To keep things on the safer side, self-driving cars tend to almost always run on limited speeds, and most autonomous vehicles currently in development are usually tested in public roads.
But what if it's tested on a race course against a real race car driver, all the while maneuvering on hairpin curves at more-than-maximum speeds allowed on public roads?
A team of researchers from Stanford University did just that to find out if self-driving cars can do just as well as humans in unknown and extreme conditions.
Neural Network For Self-Driving Cars
Nathan Spielberg, a mechanical engineering graduate student at Stanford and lead author of the study, and his team created a neural network that is patterned on the same networks found in human brains. This neural network, fed with 200,000 motion samples, can control self-driving cars at high-speeds and low-friction maneuvers.
To try out the real-world driving capability of autonomous cars, the team then brought two test vehicles from Stanford to Thunderhill Raceway in Sacramento Valley. One is a Volkswagen GTI called Niki, and the other is an Audi TTS called Shelley.
First to run the course was Shelley, which is controlled by a physics-based autonomous system that already contains information about the race track, including the entire course and conditions.

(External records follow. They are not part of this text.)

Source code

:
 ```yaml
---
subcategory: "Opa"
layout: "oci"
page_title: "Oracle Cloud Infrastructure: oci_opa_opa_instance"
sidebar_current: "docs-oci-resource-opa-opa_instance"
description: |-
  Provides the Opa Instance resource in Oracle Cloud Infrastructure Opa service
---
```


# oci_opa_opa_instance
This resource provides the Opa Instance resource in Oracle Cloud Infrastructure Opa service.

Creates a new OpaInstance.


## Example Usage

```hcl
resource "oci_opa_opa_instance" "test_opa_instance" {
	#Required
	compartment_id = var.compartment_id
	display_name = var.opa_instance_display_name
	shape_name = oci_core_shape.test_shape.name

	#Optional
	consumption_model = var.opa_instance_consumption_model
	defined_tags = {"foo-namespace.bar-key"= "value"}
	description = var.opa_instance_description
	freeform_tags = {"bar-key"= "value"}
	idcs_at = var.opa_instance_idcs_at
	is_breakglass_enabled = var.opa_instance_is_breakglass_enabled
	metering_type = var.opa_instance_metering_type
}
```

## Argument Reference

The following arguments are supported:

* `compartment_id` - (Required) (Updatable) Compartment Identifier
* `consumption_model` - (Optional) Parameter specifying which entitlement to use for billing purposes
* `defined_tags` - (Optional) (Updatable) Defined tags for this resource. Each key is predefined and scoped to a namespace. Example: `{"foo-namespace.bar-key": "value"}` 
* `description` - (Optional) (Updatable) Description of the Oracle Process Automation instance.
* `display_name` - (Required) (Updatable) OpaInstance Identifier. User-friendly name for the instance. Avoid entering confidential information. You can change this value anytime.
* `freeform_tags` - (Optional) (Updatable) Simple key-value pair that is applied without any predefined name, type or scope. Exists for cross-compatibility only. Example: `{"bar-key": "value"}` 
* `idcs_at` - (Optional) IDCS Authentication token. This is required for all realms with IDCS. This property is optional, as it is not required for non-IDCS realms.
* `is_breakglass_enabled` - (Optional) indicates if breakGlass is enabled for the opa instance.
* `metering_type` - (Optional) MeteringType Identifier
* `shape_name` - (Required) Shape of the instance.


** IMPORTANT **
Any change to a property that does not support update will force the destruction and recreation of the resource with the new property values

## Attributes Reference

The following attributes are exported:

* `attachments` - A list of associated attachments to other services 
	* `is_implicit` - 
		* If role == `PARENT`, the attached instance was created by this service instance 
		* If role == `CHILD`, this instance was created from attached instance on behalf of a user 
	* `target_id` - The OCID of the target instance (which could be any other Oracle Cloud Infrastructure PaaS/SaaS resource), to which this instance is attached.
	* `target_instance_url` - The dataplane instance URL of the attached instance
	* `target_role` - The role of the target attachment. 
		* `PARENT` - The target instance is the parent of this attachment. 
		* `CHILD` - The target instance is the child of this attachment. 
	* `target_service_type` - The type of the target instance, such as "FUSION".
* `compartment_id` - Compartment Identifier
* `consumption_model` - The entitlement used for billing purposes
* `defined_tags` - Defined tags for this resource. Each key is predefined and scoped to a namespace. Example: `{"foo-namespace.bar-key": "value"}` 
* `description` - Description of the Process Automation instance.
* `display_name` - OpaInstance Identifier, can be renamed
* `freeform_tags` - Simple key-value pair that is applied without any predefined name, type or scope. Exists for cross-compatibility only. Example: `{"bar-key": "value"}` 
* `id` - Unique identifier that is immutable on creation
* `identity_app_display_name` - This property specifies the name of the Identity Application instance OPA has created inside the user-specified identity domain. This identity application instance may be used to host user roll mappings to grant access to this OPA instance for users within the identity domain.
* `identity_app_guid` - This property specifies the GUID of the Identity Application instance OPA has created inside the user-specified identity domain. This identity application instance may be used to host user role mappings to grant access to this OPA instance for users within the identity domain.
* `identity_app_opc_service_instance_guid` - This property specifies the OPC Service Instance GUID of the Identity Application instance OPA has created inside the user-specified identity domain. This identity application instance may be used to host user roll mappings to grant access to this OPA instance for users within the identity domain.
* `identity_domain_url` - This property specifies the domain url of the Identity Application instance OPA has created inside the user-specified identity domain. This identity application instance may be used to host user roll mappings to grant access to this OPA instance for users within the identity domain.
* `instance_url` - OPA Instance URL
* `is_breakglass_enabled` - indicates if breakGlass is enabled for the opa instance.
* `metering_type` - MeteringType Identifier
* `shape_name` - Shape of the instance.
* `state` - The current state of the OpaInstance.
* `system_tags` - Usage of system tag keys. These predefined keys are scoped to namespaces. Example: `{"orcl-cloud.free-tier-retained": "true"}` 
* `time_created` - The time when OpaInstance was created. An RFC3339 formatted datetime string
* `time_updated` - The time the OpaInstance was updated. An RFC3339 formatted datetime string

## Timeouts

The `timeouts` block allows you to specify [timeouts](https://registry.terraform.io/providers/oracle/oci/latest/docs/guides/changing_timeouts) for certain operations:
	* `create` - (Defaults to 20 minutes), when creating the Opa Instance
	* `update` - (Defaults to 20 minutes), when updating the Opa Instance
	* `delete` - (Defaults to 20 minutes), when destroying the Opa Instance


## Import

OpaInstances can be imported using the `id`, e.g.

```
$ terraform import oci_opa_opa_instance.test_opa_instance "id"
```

When compared to the performance of a skilled amateur driver who took the same 10 consecutive trials as Shelley, both showed similar lap times.
Niki, on the other hand, is loaded with the team's neural network system.
"The car [Niki] performed similarly running both the learned and physics-based systems, even though the neural network lacked explicit information about road friction," said a press release about the study.
"In simulated tests, the neural network system outperformed the physics-based system in both high-friction and low-friction scenarios. It did particularly well in scenarios that mixed those two conditions."
A Promising Result But Still Needs More Data
The researchers said that the results of the tests were encouraging, but they stressed that the new neural network still needs further study, as it "does not perform well in conditions outside the ones it has experienced."
Details of the study are published in Science Robotics.